We sought to determine whether MRX-115, a new venous echocardiographic contrast agent, could accurately assess risk area during coronary occlusion and infarct size after reperfusion by using novel imaging modalities meant to selectively enhance contrast signals. In 12 open-chest dogs, venous injections of 0.5 ml of MRX-115 were performed during baseline and coronary occlusion and after reperfusion in the presence of exogenous hyperemia. Ultrasound was transmitted at 2 MHz and received at both 2 MHz (fundamental) and 4 MHz (harmonic) frequencies during continuous and intermittent (end-systolic only) imaging. The risk area during coronary occlusion was compared with technetium autoradiography, and the infarct size after reperfusion was compared with postmortem tissue staining. MRX-115 produced no alterations in hemodynamic or pulmonary gas exchange at any stage. During continuous (both fundamental and harmonic) and intermittent fundamental imaging, measurements of perfusion defects were precluded in many dogs by either poor signal enhancement or posterior wall attenuation.

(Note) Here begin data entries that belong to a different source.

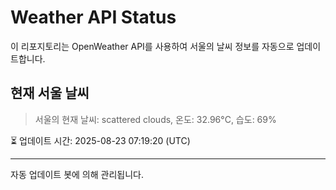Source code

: 
# Weather API Status

이 리포지토리는 OpenWeather API를 사용하여 서울의 날씨 정보를 자동으로 업데이트합니다.

## 현재 서울 날씨
> 서울의 현재 날씨: scattered clouds, 온도: 32.96°C, 습도: 69%

⏳ 업데이트 시간: 2025-08-23 07:19:20 (UTC)

---
자동 업데이트 봇에 의해 관리됩니다.
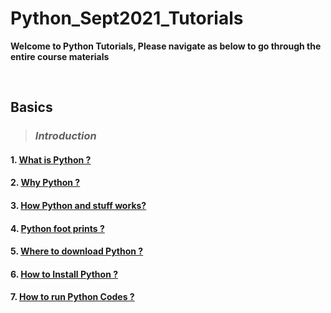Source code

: # Python_Sept2021_Tutorials

**Welcome to Python Tutorials, Please navigate as below to go through the entire course materials**

&nbsp;

## Basics

> ### ***Introduction***

#### 1. [What is Python ?](/Basics/1_Introduction/1_what_is.md)

#### 2. [Why Python ?](/Basics/1_Introduction/2_why_is.md)

#### 3. [How Python and stuff works?](/Basics/1_Introduction/3_how_is.md)

#### 4. [Python foot prints ?](/Basics/1_Introduction/4_footprints.md)

#### 5. [Where to download Python ?](/Basics/1_Introduction/5_where_to.md)

#### 6. [How to Install Python ?](/Basics/1_Introduction/6_install.md)


#### 7. [How to run Python Codes ?](/Basics/1_Introduction/7_how_to_run.md)



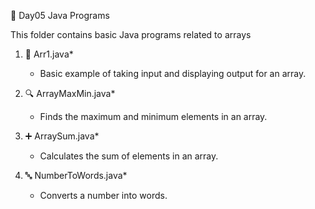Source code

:  📅 Day05 Java Programs

This folder contains basic Java programs related to arrays

1. 📝 Arr1.java*  
   - Basic example of taking input and displaying output for an array.

2. 🔍 ArrayMaxMin.java*  
   - Finds the maximum and minimum elements in an array.

3. ➕ ArraySum.java*  
   - Calculates the sum of elements in an array.

4. 🔤 NumberToWords.java*  
   - Converts a number into words.
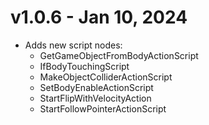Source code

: # v1.0.6 - Jan 10, 2024

* Adds new script nodes:
    - GetGameObjectFromBodyActionScript
    - IfBodyTouchingScript
    - MakeObjectColliderActionScript
    - SetBodyEnableActionScript
    - StartFlipWithVelocityAction
    - StartFollowPointerActionScript

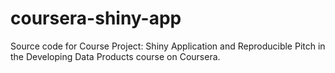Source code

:# coursera-shiny-app
Source code for Course Project: Shiny Application and Reproducible Pitch in the Developing Data Products course on Coursera.
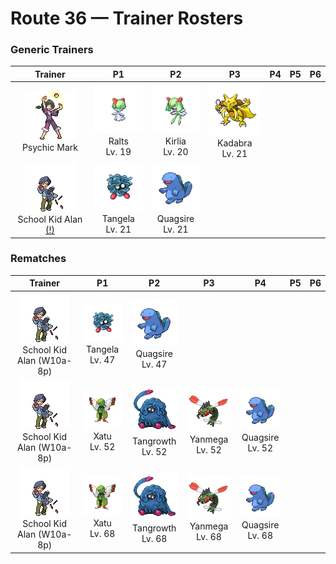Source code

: # Route 36 — Trainer Rosters

### Generic Trainers

| Trainer | P1 | P2 | P3 | P4 | P5 | P6 |
|:-------:|:--:|:--:|:--:|:--:|:--:|:--:|
| ![Psychic Mark](../../assets/trainers/psychic.png "Psychic Mark")<br>Psychic Mark | ![Ralts](../../assets/sprites/ralts/front.gif "The horns on its head provide a strong power that enables it to sense people’s emotions.")<br>Ralts<br>Lv. 19 | ![Kirlia](../../assets/sprites/kirlia/front.gif "It has a psychic power that enables it to distort the space around it and see into the future.")<br>Kirlia<br>Lv. 20 | ![Kadabra](../../assets/sprites/kadabra/front.gif "It possesses strong spiritual power. The more danger it faces, the stronger its psychic power.")<br>Kadabra<br>Lv. 21 |
| ![School Kid Alan (!)](../../assets/trainers/school_kid.png "School Kid Alan (!)")<br>School Kid Alan [(!)](#rematches) | ![Tangela](../../assets/sprites/tangela/front.gif "The vines that cloak its entire body are always jiggling. They effectively unnerve its foes.")<br>Tangela<br>Lv. 21 | ![Quagsire](../../assets/sprites/quagsire/front.gif "This carefree Pokémon has an easy-going nature. While swimming, it always bumps into boat hulls.")<br>Quagsire<br>Lv. 21 |


### Rematches

| Trainer | P1 | P2 | P3 | P4 | P5 | P6 |
|:-------:|:--:|:--:|:--:|:--:|:--:|:--:|
| ![School Kid Alan (W10a-8p)](../../assets/trainers/school_kid.png "School Kid Alan (W10a-8p)")<br>School Kid Alan (W10a-8p) | ![Tangela](../../assets/sprites/tangela/front.gif "The vines that cloak its entire body are always jiggling. They effectively unnerve its foes.")<br>Tangela<br>Lv. 47 | ![Quagsire](../../assets/sprites/quagsire/front.gif "This carefree Pokémon has an easy-going nature. While swimming, it always bumps into boat hulls.")<br>Quagsire<br>Lv. 47 |
| ![School Kid Alan (W10a-8p)](../../assets/trainers/school_kid.png "School Kid Alan (W10a-8p)")<br>School Kid Alan (W10a-8p) | ![Xatu](../../assets/sprites/xatu/front.gif "They say that it stays still and quiet because it is seeing both the past and future at the same time.")<br>Xatu<br>Lv. 52 | ![Tangrowth](../../assets/sprites/tangrowth/front.gif "When it remains still, it appears to be a large shrub. Unsuspecting prey that wander near get ensnared by its vines.")<br>Tangrowth<br>Lv. 52 | ![Yanmega](../../assets/sprites/yanmega/front.gif "This six-legged Pokémon is easily capable of transporting an adult in flight. The wings on its tail help it stay balanced.")<br>Yanmega<br>Lv. 52 | ![Quagsire](../../assets/sprites/quagsire/front.gif "This carefree Pokémon has an easy-going nature. While swimming, it always bumps into boat hulls.")<br>Quagsire<br>Lv. 52 |
| ![School Kid Alan (W10a-8p)](../../assets/trainers/school_kid.png "School Kid Alan (W10a-8p)")<br>School Kid Alan (W10a-8p) | ![Xatu](../../assets/sprites/xatu/front.gif "They say that it stays still and quiet because it is seeing both the past and future at the same time.")<br>Xatu<br>Lv. 68 | ![Tangrowth](../../assets/sprites/tangrowth/front.gif "When it remains still, it appears to be a large shrub. Unsuspecting prey that wander near get ensnared by its vines.")<br>Tangrowth<br>Lv. 68 | ![Yanmega](../../assets/sprites/yanmega/front.gif "This six-legged Pokémon is easily capable of transporting an adult in flight. The wings on its tail help it stay balanced.")<br>Yanmega<br>Lv. 68 | ![Quagsire](../../assets/sprites/quagsire/front.gif "This carefree Pokémon has an easy-going nature. While swimming, it always bumps into boat hulls.")<br>Quagsire<br>Lv. 68 |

By comparison, these measurements were possible during intermittent harmonic imaging in all dogs except one, which had a very small infarction during reflow. Correlation analysis between perfusion defect size on intermittent harmonic imaging and either autoradiographic risk area or postmortem infarct size gave r values of 0.83 and 0.92, respectively. We conclude that MRX-115 is hemodynamically well tolerated and, when imaging is performed after venous injection, can accurately assess regions of hypoperfusion when combined with intermittent harmonic imaging. These results are promising for the use of this approach in patients with acute myocardial infarction.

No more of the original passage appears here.